De acordo com a professora Leomar, o primeiro cuidado que a equipe do SIANEE teve foi de verificar as condições de acessibilidade física, arquitetônica e de mobiliário do Garcez e seu entorno. A coordenadora afirma que o campus é totalmente acessível, com todas as adaptações previstas na legislação brasileira. Logo de início, o aluno teve autorização para gravar todas as aulas, em razão de impossibilidade de escrever.

“Edson realizava suas provas com auxílio de um escriba, colaborador do SIANEE que aplicava as avaliações na sala de apoio do setor. Teve tempo estendido para realização de provas e prazo ampliado para entrega de trabalhos, de acordo com suas necessidades.

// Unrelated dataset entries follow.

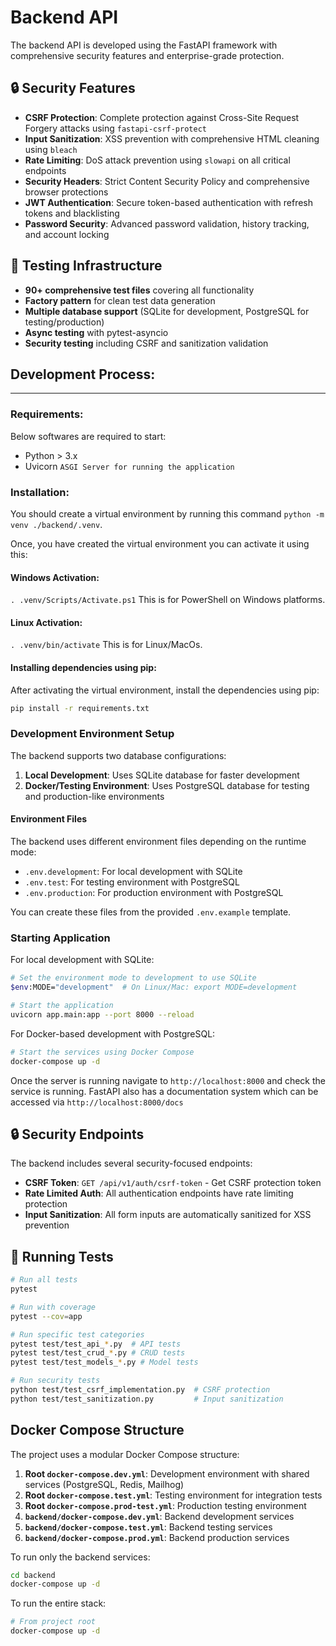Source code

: # Backend API

The backend API is developed using the FastAPI framework with comprehensive security features and enterprise-grade protection.

## 🔒 Security Features

- **CSRF Protection**: Complete protection against Cross-Site Request Forgery attacks using `fastapi-csrf-protect`
- **Input Sanitization**: XSS prevention with comprehensive HTML cleaning using `bleach`
- **Rate Limiting**: DoS attack prevention using `slowapi` on all critical endpoints
- **Security Headers**: Strict Content Security Policy and comprehensive browser protections
- **JWT Authentication**: Secure token-based authentication with refresh tokens and blacklisting
- **Password Security**: Advanced password validation, history tracking, and account locking

## 🧪 Testing Infrastructure

- **90+ comprehensive test files** covering all functionality
- **Factory pattern** for clean test data generation
- **Multiple database support** (SQLite for development, PostgreSQL for testing/production)
- **Async testing** with pytest-asyncio
- **Security testing** including CSRF and sanitization validation

## Development Process:

---

### Requirements:

Below softwares are required to start:

- Python > 3.x
- Uvicorn `ASGI Server for running the application`

### Installation:

You should create a virtual environment by running this command `python -m venv ./backend/.venv`.

Once, you have created the virtual environment you can activate it using this:

#### Windows Activation:

`. .venv/Scripts/Activate.ps1` This is for PowerShell on Windows platforms.

#### Linux Activation:

`. .venv/bin/activate` This is for Linux/MacOs.

#### Installing dependencies using pip:

After activating the virtual environment, install the dependencies using pip:

```bash
pip install -r requirements.txt
```

### Development Environment Setup

The backend supports two database configurations:

1. **Local Development**: Uses SQLite database for faster development
2. **Docker/Testing Environment**: Uses PostgreSQL database for testing and production-like environments

#### Environment Files

The backend uses different environment files depending on the runtime mode:

- `.env.development`: For local development with SQLite
- `.env.test`: For testing environment with PostgreSQL
- `.env.production`: For production environment with PostgreSQL

You can create these files from the provided `.env.example` template.

### Starting Application

For local development with SQLite:

```bash
# Set the environment mode to development to use SQLite
$env:MODE="development"  # On Linux/Mac: export MODE=development

# Start the application
uvicorn app.main:app --port 8000 --reload
```

For Docker-based development with PostgreSQL:

```bash
# Start the services using Docker Compose
docker-compose up -d
```

Once the server is running navigate to `http://localhost:8000` and check the service is running. FastAPI also has a documentation system which can be accessed via `http://localhost:8000/docs`

## 🔒 Security Endpoints

The backend includes several security-focused endpoints:

- **CSRF Token**: `GET /api/v1/auth/csrf-token` - Get CSRF protection token
- **Rate Limited Auth**: All authentication endpoints have rate limiting protection
- **Input Sanitization**: All form inputs are automatically sanitized for XSS prevention

## 🧪 Running Tests

```bash
# Run all tests
pytest

# Run with coverage
pytest --cov=app

# Run specific test categories
pytest test/test_api_*.py  # API tests
pytest test/test_crud_*.py # CRUD tests
pytest test/test_models_*.py # Model tests

# Run security tests
python test/test_csrf_implementation.py  # CSRF protection
python test/test_sanitization.py         # Input sanitization
```

## Docker Compose Structure

The project uses a modular Docker Compose structure:

1. **Root `docker-compose.dev.yml`**: Development environment with shared services (PostgreSQL, Redis, Mailhog)
2. **Root `docker-compose.test.yml`**: Testing environment for integration tests
3. **Root `docker-compose.prod-test.yml`**: Production testing environment
4. **`backend/docker-compose.dev.yml`**: Backend development services
5. **`backend/docker-compose.test.yml`**: Backend testing services
6. **`backend/docker-compose.prod.yml`**: Backend production services

To run only the backend services:

```bash
cd backend
docker-compose up -d
```

To run the entire stack:

```bash
# From project root
docker-compose up -d
```
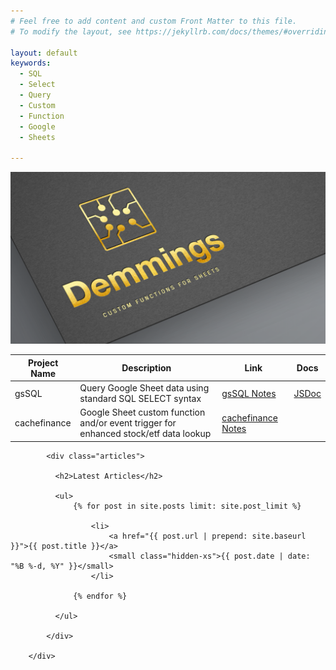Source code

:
 ```yaml
---
# Feel free to add content and custom Front Matter to this file.
# To modify the layout, see https://jekyllrb.com/docs/themes/#overriding-theme-defaults

layout: default
keywords:
  - SQL
  - Select
  - Query
  - Custom
  - Function
  - Google
  - Sheets

---
```


![Demmings Logo](img/logo.png)

| Project Name | Description | Link | Docs |
| ------------ | ----------- | ---- | ---  |
| gsSQL        | Query Google Sheet data using standard SQL SELECT syntax |  [gsSQL Notes](/notes/gssql.markdown) | [JSDoc](/docs/gssql/index.html) |
| cachefinance | Google Sheet custom function and/or event trigger for enhanced stock/etf data lookup | [cachefinance Notes](/notes/cachefinance.markdown/) | |

<div class="col-md-12 main content-panel">

            <div class="articles">

              <h2>Latest Articles</h2>

              <ul>
                  {% for post in site.posts limit: site.post_limit %}

                      <li>
                          <a href="{{ post.url | prepend: site.baseurl }}">{{ post.title }}</a>
                          <small class="hidden-xs">{{ post.date | date: "%B %-d, %Y" }}</small>
                      </li>

                  {% endfor %}
                  
              </ul>

            </div>

        </div>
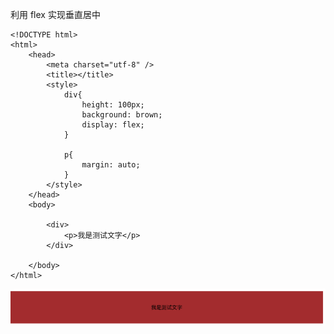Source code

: 利用 flex 实现垂直居中



```
<!DOCTYPE html>
<html>
	<head>
		<meta charset="utf-8" />
		<title></title>
		<style>
			div{
				height: 100px;
				background: brown;
				display: flex;
			}
			
			p{
				margin: auto;
			}
		</style>
	</head>
	<body>
		
		<div>
			<p>我是测试文字</p>
		</div>
		
	</body>
</html>

```

![](/assets/Flex-1.png)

Na sala do Núcleo de Prática Jurídica (NPJ), uma mesa foi adequada para o discente, de modo a acomodar a sua cadeira de rodas, e um computador foi totalmente adaptado para utilização do aluno”, complementa Leomar.

Para a professora, entre os mais importantes suportes para um aluno com tetraplegia, primeiramente vem a atitude inclusiva de professores e colegas da instituição, significando o início do estabelecimento de uma posição mental e emocional favoráveis ao processo de ensino aprendizagem, além de todas as condições de acessibilidade física.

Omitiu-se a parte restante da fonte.